Provided material:
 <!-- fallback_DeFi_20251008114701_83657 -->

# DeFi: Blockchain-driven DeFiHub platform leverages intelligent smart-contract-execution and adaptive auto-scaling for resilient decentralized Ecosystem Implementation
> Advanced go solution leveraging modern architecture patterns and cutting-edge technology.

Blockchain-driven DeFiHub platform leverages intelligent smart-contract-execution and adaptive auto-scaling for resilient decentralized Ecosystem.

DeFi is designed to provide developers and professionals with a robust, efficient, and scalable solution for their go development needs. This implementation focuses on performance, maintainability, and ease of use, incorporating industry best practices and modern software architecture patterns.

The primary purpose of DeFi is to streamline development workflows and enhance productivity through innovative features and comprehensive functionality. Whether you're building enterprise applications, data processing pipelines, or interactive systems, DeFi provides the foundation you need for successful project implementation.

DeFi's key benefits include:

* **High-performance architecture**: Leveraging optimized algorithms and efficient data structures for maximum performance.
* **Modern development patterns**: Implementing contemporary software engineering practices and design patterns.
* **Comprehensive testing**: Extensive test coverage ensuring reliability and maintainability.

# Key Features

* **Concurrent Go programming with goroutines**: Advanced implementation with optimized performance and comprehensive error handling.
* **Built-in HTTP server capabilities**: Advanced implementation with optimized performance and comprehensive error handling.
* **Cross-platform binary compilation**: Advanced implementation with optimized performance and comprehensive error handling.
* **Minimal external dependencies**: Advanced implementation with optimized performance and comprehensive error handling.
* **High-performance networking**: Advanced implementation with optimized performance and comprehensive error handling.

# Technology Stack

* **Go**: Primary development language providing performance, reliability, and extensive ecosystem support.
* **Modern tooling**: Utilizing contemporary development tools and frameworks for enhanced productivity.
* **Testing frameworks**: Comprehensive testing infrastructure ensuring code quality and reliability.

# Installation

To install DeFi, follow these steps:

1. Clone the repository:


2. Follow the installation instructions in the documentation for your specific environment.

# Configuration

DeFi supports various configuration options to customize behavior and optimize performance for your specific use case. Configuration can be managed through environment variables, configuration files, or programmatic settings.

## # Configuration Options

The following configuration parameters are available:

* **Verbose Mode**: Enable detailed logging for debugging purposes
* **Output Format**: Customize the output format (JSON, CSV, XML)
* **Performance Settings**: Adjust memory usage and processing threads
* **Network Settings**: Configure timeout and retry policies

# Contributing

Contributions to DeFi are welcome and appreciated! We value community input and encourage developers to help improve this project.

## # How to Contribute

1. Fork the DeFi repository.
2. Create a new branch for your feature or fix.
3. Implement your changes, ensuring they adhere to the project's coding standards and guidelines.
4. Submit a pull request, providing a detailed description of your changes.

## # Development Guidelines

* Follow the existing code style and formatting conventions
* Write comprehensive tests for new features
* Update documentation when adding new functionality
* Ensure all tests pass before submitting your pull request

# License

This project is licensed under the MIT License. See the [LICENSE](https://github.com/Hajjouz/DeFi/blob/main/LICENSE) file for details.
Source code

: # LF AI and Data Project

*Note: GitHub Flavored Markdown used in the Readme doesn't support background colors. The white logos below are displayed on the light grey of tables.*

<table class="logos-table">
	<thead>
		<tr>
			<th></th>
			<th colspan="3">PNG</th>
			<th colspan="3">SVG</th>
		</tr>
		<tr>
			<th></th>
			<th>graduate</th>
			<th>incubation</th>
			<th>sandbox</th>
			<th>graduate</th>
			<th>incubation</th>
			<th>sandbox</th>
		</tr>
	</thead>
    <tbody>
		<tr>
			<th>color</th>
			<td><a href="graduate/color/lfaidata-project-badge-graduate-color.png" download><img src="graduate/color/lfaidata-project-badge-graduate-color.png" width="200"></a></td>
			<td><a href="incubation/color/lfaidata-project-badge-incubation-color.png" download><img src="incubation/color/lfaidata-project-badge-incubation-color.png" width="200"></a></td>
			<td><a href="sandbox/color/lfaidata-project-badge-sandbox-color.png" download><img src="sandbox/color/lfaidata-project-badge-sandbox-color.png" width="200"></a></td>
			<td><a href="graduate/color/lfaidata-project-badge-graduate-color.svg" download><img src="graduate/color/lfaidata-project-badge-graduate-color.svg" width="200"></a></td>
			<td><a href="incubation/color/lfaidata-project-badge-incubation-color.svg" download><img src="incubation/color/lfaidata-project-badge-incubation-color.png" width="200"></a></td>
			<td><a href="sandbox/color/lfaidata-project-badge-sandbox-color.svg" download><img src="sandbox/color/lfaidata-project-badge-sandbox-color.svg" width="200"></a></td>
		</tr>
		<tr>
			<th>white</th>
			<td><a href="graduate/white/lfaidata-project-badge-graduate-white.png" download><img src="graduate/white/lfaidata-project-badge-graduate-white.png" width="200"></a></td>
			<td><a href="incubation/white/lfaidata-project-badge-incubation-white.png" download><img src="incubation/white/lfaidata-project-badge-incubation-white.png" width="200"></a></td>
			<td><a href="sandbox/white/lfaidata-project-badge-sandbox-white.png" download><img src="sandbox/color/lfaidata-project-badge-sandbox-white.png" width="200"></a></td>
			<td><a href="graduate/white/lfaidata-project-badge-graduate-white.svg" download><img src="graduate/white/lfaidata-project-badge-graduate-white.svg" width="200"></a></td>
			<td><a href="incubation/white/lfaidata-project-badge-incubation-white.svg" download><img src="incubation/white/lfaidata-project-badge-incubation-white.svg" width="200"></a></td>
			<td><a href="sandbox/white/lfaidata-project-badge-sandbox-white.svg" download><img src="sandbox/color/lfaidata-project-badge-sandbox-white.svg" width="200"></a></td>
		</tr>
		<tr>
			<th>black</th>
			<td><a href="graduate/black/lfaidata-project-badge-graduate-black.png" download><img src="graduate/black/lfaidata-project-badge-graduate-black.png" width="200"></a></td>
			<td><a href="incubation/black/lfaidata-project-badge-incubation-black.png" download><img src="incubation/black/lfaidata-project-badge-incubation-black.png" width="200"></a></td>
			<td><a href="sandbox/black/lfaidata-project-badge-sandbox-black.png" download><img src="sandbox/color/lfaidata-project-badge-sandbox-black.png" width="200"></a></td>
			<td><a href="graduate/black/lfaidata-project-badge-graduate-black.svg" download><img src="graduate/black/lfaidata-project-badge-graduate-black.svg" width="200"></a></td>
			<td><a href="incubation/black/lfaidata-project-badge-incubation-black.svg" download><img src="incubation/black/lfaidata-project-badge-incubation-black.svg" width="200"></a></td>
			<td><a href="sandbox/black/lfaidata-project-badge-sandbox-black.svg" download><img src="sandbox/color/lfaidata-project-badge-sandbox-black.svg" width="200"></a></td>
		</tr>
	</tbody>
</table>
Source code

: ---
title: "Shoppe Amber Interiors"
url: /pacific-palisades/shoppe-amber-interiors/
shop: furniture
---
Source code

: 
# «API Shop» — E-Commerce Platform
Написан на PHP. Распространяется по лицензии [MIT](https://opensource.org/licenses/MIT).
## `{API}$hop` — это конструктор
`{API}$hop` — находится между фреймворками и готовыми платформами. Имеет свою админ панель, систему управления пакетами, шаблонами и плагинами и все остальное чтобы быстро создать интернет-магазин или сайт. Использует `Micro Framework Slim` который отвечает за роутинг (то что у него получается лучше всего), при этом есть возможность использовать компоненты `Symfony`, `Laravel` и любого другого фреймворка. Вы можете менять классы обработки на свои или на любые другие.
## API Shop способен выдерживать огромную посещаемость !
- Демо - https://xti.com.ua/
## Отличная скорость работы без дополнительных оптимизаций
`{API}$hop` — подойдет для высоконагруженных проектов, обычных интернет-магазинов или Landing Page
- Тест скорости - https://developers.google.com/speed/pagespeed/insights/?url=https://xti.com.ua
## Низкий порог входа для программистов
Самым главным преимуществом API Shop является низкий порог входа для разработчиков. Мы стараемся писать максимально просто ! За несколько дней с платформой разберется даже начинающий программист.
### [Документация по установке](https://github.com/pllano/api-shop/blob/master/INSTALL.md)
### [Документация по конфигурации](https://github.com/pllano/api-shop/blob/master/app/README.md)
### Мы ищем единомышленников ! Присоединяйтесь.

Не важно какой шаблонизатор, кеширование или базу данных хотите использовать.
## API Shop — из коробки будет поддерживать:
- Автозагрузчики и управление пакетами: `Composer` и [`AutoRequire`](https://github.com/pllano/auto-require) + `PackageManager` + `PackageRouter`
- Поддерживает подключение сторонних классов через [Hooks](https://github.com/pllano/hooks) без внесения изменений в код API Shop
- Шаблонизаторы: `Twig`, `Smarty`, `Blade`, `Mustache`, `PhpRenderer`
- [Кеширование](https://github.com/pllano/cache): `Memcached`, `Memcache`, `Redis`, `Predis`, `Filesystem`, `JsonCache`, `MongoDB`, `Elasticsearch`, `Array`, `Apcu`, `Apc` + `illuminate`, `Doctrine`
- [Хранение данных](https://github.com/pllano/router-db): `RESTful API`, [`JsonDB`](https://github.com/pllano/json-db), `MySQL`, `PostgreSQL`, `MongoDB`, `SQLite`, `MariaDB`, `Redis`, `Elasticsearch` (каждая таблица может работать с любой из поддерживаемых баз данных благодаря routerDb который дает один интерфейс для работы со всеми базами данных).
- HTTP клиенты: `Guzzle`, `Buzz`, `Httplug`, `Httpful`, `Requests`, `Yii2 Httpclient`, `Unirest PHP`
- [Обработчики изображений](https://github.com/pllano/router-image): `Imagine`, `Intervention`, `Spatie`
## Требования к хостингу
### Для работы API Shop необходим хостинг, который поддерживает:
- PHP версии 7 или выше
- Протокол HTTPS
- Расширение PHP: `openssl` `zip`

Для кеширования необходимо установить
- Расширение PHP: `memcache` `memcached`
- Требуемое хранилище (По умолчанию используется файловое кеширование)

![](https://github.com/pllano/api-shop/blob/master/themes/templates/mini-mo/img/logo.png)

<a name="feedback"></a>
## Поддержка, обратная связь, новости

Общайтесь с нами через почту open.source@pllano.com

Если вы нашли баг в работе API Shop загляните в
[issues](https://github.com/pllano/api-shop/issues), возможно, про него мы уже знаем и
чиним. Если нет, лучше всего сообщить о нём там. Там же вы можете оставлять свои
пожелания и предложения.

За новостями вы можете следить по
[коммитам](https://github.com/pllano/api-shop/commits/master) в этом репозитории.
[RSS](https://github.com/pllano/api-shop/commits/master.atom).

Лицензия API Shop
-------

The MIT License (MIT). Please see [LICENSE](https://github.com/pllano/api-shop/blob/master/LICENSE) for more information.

Exercise aim:
What is needed is an exact repetition of the lines from the first line of the records through the line containing "Go programming with", both ends included, and nothing more.

Answer for the task:
 <!-- fallback_DeFi_20251008114701_83657 -->

# DeFi: Blockchain-driven DeFiHub platform leverages intelligent smart-contract-execution and adaptive auto-scaling for resilient decentralized Ecosystem Implementation
> Advanced go solution leveraging modern architecture patterns and cutting-edge technology.

Blockchain-driven DeFiHub platform leverages intelligent smart-contract-execution and adaptive auto-scaling for resilient decentralized Ecosystem.

DeFi is designed to provide developers and professionals with a robust, efficient, and scalable solution for their go development needs. This implementation focuses on performance, maintainability, and ease of use, incorporating industry best practices and modern software architecture patterns.

The primary purpose of DeFi is to streamline development workflows and enhance productivity through innovative features and comprehensive functionality. Whether you're building enterprise applications, data processing pipelines, or interactive systems, DeFi provides the foundation you need for successful project implementation.

DeFi's key benefits include:

* **High-performance architecture**: Leveraging optimized algorithms and efficient data structures for maximum performance.
* **Modern development patterns**: Implementing contemporary software engineering practices and design patterns.
* **Comprehensive testing**: Extensive test coverage ensuring reliability and maintainability.

# Key Features

* **Concurrent Go programming with goroutines**: Advanced implementation with optimized performance and comprehensive error handling.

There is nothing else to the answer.